▶ [Problem to work on] Records follow. Pull out every line that contains "alpha".

──────── Recorded information

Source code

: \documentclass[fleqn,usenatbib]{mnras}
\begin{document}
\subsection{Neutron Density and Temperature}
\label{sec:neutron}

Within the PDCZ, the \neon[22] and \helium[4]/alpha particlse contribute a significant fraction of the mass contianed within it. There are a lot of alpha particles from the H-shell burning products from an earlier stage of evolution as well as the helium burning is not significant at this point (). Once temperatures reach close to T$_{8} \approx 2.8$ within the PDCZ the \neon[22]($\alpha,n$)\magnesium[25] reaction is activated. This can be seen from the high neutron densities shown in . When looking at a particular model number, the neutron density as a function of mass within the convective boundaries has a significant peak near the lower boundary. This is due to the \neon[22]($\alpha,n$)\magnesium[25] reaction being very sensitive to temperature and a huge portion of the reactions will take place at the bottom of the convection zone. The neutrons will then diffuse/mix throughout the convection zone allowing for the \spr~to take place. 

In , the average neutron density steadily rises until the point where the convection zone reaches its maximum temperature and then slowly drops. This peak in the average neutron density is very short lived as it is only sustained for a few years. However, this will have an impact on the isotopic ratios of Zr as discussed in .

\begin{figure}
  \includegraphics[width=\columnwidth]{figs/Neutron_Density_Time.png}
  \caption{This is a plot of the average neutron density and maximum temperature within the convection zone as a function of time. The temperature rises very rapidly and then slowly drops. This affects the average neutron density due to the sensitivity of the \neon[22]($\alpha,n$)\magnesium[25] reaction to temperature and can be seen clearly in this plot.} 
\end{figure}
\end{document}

────────────────

▶ [Your response]
Within the PDCZ, the \neon[22] and \helium[4]/alpha particlse contribute a significant fraction of the mass contianed within it. There are a lot of alpha particles from the H-shell burning products from an earlier stage of evolution as well as the helium burning is not significant at this point (). Once temperatures reach close to T$_{8} \approx 2.8$ within the PDCZ the \neon[22]($\alpha,n$)\magnesium[25] reaction is activated. This can be seen from the high neutron densities shown in . When looking at a particular model number, the neutron density as a function of mass within the convective boundaries has a significant peak near the lower boundary. This is due to the \neon[22]($\alpha,n$)\magnesium[25] reaction being very sensitive to temperature and a huge portion of the reactions will take place at the bottom of the convection zone. The neutrons will then diffuse/mix throughout the convection zone allowing for the \spr~to take place. 
  \caption{This is a plot of the average neutron density and maximum temperature within the convection zone as a function of time. The temperature rises very rapidly and then slowly drops. This affects the average neutron density due to the sensitivity of the \neon[22]($\alpha,n$)\magnesium[25] reaction to temperature and can be seen clearly in this plot.} 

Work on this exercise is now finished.